Boxlegende Muhammad Ali

RFE/RL, 1. April 2011 – WASHINGTON — Bislang haben die iranischen Behörden noch nicht auf den Brief des ehemaligen Schwergewichts-Champions Muhammad Ali reagiert, in dem er sich für die Freilassung der beiden jungen Amerikaner einsetzt, die unter Spionageverdacht in Iran inhaftiert sind. Dies berichtet Radio Farda von RFE/RL.

Ali hatte in seinem Brief den iranischen obersten Führer Ayatollah Ali Khamenei gebeten, die beiden im Juli 2009 im iranisch-irakischen Grenzgebiet gemeinsam mit der Amerikanerin Sarah Shourd festgenommenen Amerikaner Josh Fattal und Shane Bauer freizulassen.

Die drei haben angegeben, im Norden des Irak gewandert zu sein. Falls sie die Grenze zwischen den beiden Ländern überschritten hätten, so sei dies nicht absichtlich geschehen. Iran hat die drei wegen Spionageverdachts vor Gericht gestellt – Sarah Shourd in Abwesenheit, da sie im September letzten Jahres in die USA zurückkehren durfte.

Alis Ehefrau Yolanda sagte gegenüber Radio Farda am 31. März, dass bislang keine Antwort auf den Brief ihres Mannes erfolgt sei. Das Ehepaar habe jedoch weiter Hoffnung, eine Antwort zu erhalten.

„(Khamenei) muss uns nicht unbedingt persönlich kontaktieren – das ist nicht wichtig. Wichtig ist, dass Bewegung in die Sache kommt und die beiden freikommen“, sagte Yolanda Ali.
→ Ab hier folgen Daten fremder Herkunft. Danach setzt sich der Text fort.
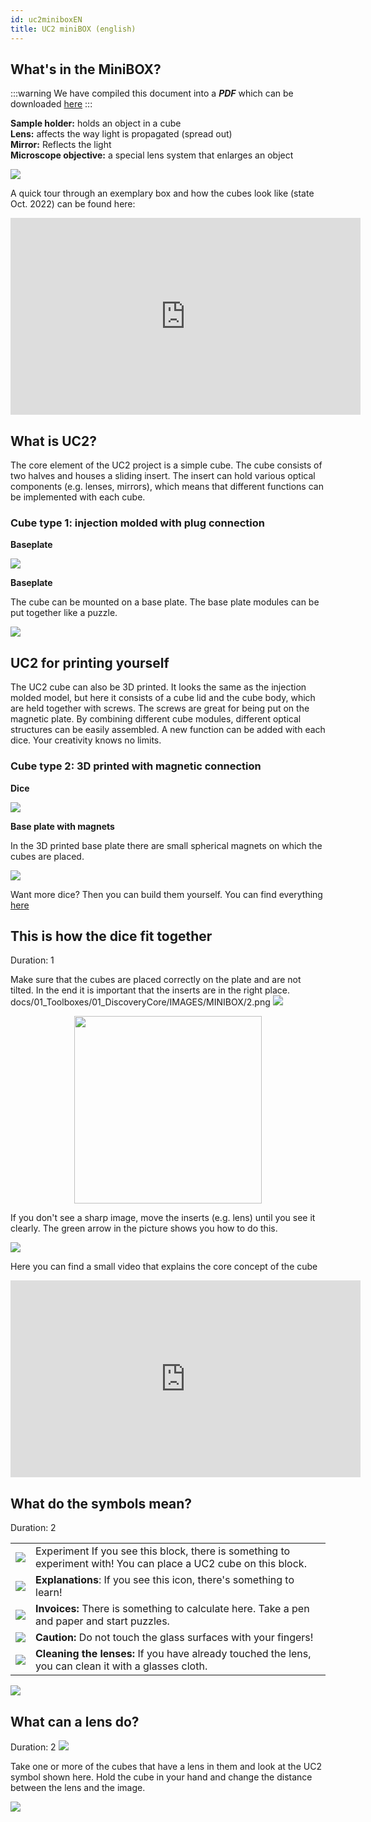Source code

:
 ```yaml
---
id: uc2miniboxEN
title: UC2 miniBOX (english)
---
```




## What's in the MiniBOX?

:::warning
We have compiled this document into a ***PDF*** which can be downloaded <a href="/MINIBOX/Manual_Corebox_EM.pdf" target="_blank" >here</a>
:::

**Sample holder:** holds an object in a cube\
**Lens:** affects the way light is propagated (spread out)\
**Mirror:** Reflects the light\
**Microscope objective:** a special lens system that enlarges an object


![](../IMAGES/MINIBOX/1.png)

A quick tour through an exemplary box and how the cubes look like (state Oct. 2022) can be found here:

<iframe width="560" height="315" src="https://www.youtube.com/embed/NZZ6n620eV0" title="YouTube video player" frameborder="0" allow="accelerometer; autoplay; clipboard-write; encrypted-media; gyroscope; picture-in-picture" allowfullscreen></iframe>


## What is UC2?

The core element of the UC2 project is a simple cube.
The cube consists of two halves and houses a sliding insert.
The insert can hold various optical components (e.g. lenses, mirrors), which means that different functions can be implemented with each cube.

### Cube type 1: injection molded with plug connection

**Baseplate**

![](../IMAGES/MINIBOX/2.png)

**Baseplate**

The cube can be mounted on a base plate. The base plate modules can be put together like a puzzle.

![](../IMAGES/MINIBOX/4.png)

## UC2 for printing yourself

The UC2 cube can also be 3D printed. It looks the same as the injection molded model, but here it consists of a cube lid and the cube body, which are held together with screws. The screws are great for being put on the magnetic plate. By combining different cube modules, different optical structures can be easily assembled. A new function can be added with each dice. Your creativity knows no limits.

### Cube type 2: 3D printed with magnetic connection

**Dice**

![](../IMAGES/MINIBOX/4.png)

**Base plate with magnets**

In the 3D printed base plate there are small spherical magnets on which the cubes are placed.

![](../IMAGES/MINIBOX/5.png)

Want more dice? Then you can build them yourself. You can find everything [here](https://github.com/openUC2/UC2-GIT)



## This is how the dice fit together
Duration: 1

Make sure that the cubes are placed correctly on the plate and are not tilted. In the end it is important that the inserts are in the right place.
docs/01_Toolboxes/01_DiscoveryCore/IMAGES/MINIBOX/2.png
![](../IMAGES/MINIBOX/6.png)

<p align="center">
<img src="/MINIBOX/6.png" width="300"/>
</p>

If you don't see a sharp image, move the inserts (e.g. lens) until you see it clearly. The green arrow in the picture shows you how to do this.

![](../IMAGES/MINIBOX/7.png)

Here you can find a small video that explains the core concept of the cube

<iframe width="560" height="315" src="https://www.youtube.com/embed/Yl0lgNJu_AQ" title="YouTube video player" frameborder="0" allow="accelerometer; autoplay; clipboard-write; encrypted-media; gyroscope; picture-in-picture" allowfullscreen></iframe>


## What do the symbols mean?
Duration: 2

|||
|----|-----|  
|![](../IMAGES/MINIBOX/I1.png)  |Experiment If you see this block, there is something to experiment with! You can place a UC2 cube on this block. |
| ![](../IMAGES/MINIBOX/I2.png) |**Explanations**: If you see this icon, there's something to learn! |
|![](../IMAGES/MINIBOX/I3.png)|**Invoices:** There is something to calculate here. Take a pen and paper and start puzzles. |
|![](../IMAGES/MINIBOX/I4.png)|**Caution:** Do not touch the glass surfaces with your fingers! |
|![](../IMAGES/MINIBOX/I5.png)|**Cleaning the lenses:** If you have already touched the lens, you can clean it with a glasses cloth. |

![](../IMAGES/MINIBOX/I6.png)


## What can a lens do?
Duration: 2
![](../IMAGES/MINIBOX/I1.png)

Take one or more of the cubes that have a lens in them and look at the UC2 symbol shown here. Hold the cube in your hand and change the distance between the lens and the image.

![](../IMAGES/MINIBOX/8.png)
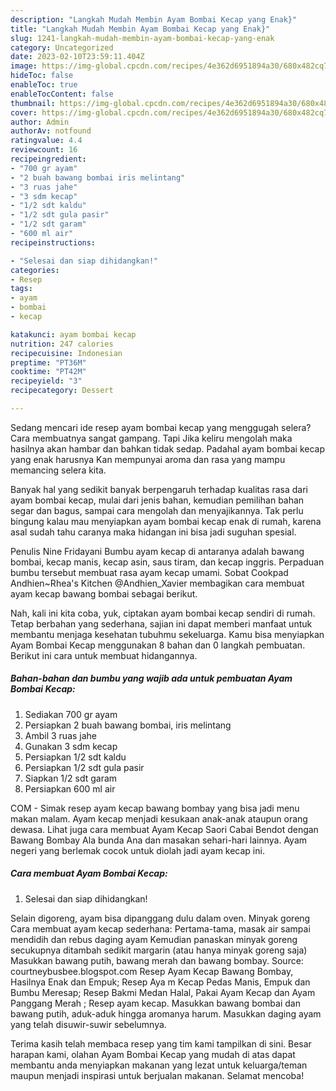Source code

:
 ```yaml
---
description: "Langkah Mudah Membin Ayam Bombai Kecap yang Enak}"
title: "Langkah Mudah Membin Ayam Bombai Kecap yang Enak}"
slug: 1241-langkah-mudah-membin-ayam-bombai-kecap-yang-enak
category: Uncategorized
date: 2023-02-10T23:59:11.404Z
image: https://img-global.cpcdn.com/recipes/4e362d6951894a30/680x482cq70/ayam-bombai-kecap-foto-resep-utama.jpg
hideToc: false
enableToc: true
enableTocContent: false
thumbnail: https://img-global.cpcdn.com/recipes/4e362d6951894a30/680x482cq70/ayam-bombai-kecap-foto-resep-utama.jpg
cover: https://img-global.cpcdn.com/recipes/4e362d6951894a30/680x482cq70/ayam-bombai-kecap-foto-resep-utama.jpg
author: Admin
authorAv: notfound
ratingvalue: 4.4
reviewcount: 16
recipeingredient:
- "700 gr ayam"
- "2 buah bawang bombai iris melintang"
- "3 ruas jahe"
- "3 sdm kecap"
- "1/2 sdt kaldu"
- "1/2 sdt gula pasir"
- "1/2 sdt garam"
- "600 ml air"
recipeinstructions:

- "Selesai dan siap dihidangkan!"
categories:
- Resep
tags:
- ayam
- bombai
- kecap

katakunci: ayam bombai kecap 
nutrition: 247 calories
recipecuisine: Indonesian
preptime: "PT36M"
cooktime: "PT42M"
recipeyield: "3"
recipecategory: Dessert

---
```



Sedang mencari ide resep ayam bombai kecap yang menggugah selera? Cara membuatnya sangat gampang. Tapi Jika keliru mengolah maka hasilnya akan hambar dan bahkan tidak sedap. Padahal ayam bombai kecap yang enak harusnya Kan mempunyai aroma dan rasa yang mampu memancing selera kita.


Banyak hal yang sedikit banyak berpengaruh terhadap kualitas rasa dari ayam bombai kecap, mulai dari jenis bahan, kemudian pemilihan bahan segar dan bagus, sampai cara mengolah dan menyajikannya. Tak perlu bingung kalau mau menyiapkan ayam bombai kecap enak di rumah, karena asal sudah tahu caranya maka hidangan ini bisa jadi suguhan spesial.

Penulis Nine Fridayani Bumbu ayam kecap di antaranya adalah bawang bombai, kecap manis, kecap asin, saus tiram, dan kecap inggris. Perpaduan bumbu tersebut membuat rasa ayam kecap umami. Sobat Cookpad Andhien~Rhea&#39;s Kitchen @Andhien_Xavier membagikan cara membuat ayam kecap bawang bombai sebagai berikut.


Nah, kali ini kita coba, yuk, ciptakan ayam bombai kecap sendiri di rumah. Tetap berbahan yang sederhana, sajian ini dapat memberi manfaat untuk membantu menjaga kesehatan tubuhmu sekeluarga. Kamu bisa menyiapkan Ayam Bombai Kecap menggunakan 8 bahan dan 0 langkah pembuatan. Berikut ini cara untuk membuat hidangannya.

<!--inarticleads1-->

##### Bahan-bahan dan bumbu yang wajib ada untuk pembuatan Ayam Bombai Kecap:

1. Sediakan 700 gr ayam
1. Persiapkan 2 buah bawang bombai, iris melintang
1. Ambil 3 ruas jahe
1. Gunakan 3 sdm kecap
1. Persiapkan 1/2 sdt kaldu
1. Persiapkan 1/2 sdt gula pasir
1. Siapkan 1/2 sdt garam
1. Persiapkan 600 ml air


COM - Simak resep ayam kecap bawang bombay yang bisa jadi menu makan malam. Ayam kecap menjadi kesukaan anak-anak ataupun orang dewasa. Lihat juga cara membuat Ayam Kecap Saori Cabai Bendot dengan Bawang Bombay Ala bunda Ana dan masakan sehari-hari lainnya. Ayam negeri yang berlemak cocok untuk diolah jadi ayam kecap ini. 

<!--inarticleads2-->

##### Cara membuat Ayam Bombai Kecap:


1. Selesai dan siap dihidangkan!

Selain digoreng, ayam bisa dipanggang dulu dalam oven. Minyak goreng Cara membuat ayam kecap sederhana: Pertama-tama, masak air sampai mendidih dan rebus daging ayam Kemudian panaskan minyak goreng secukupnya ditambah sedikit margarin (atau hanya minyak goreng saja) Masukkan bawang putih, bawang merah dan bawang bombay. Source: courtneybusbee.blogspot.com Resep Ayam Kecap Bawang Bombay, Hasilnya Enak dan Empuk; Resep Aya m Kecap Pedas Manis, Empuk dan Bumbu Meresap; Resep Bakmi Medan Halal, Pakai Ayam Kecap dan Ayam Panggang Merah ; Resep ayam kecap. Masukkan bawang bombai dan bawang putih, aduk-aduk hingga aromanya harum. Masukkan daging ayam yang telah disuwir-suwir sebelumnya. 

Terima kasih telah membaca resep yang tim kami tampilkan di sini. Besar harapan kami, olahan Ayam Bombai Kecap yang mudah di atas dapat membantu anda menyiapkan makanan yang lezat untuk keluarga/teman maupun menjadi inspirasi untuk berjualan makanan. Selamat mencoba!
„Dinge brauchen Zeit, und wir glauben und hoffen auf Allah, dass er es möglich machen wird, dass der Ayatollah und die Regierungsmächte in Iran auf den Brief reagieren. Wir versuchen, ihnen viel Zeit zu geben, um den Brief zu verarbeiten und eine Antwort zu formulieren, wie auch immer diese aussehen wird. Alles liegt in Gottes Hand.“

Der zum Islam konvertierte Ali hatte an Khamenei als an seinen muslimischen Bruder appelliert, die beiden Amerikaner aus Beweggründen der Barmherzigkeit freizulassen.

Seiner Frau zufolge ist Ali „kein politisches Wesen“ und halte den Fall der inhaftierten Amerikaner nicht für eine politische Angelegenheit.

„Wir mischen uns nicht in die Politik von Regierungen ein, das haben wir nie getan. Unser Interesse gilt den Menschen und was gut für sie ist. Wir hoffen, dass der Brief in diesem Sinne aufgenommen wurde – ich bin sicher, dass es so ist. Muhammad will dazu beitragen, dass die beiden Wanderer freigelassen werden. Sonst nichts“, so Yolanda Ali.

Der 69 Ali ist dreimaliger Sieger im Schwergewicht. Den ersten Sieg errang er 1964 über Sonny Liston, den letzten in 1978. Für viele ist er der berühmteste Boxchampion der Welt.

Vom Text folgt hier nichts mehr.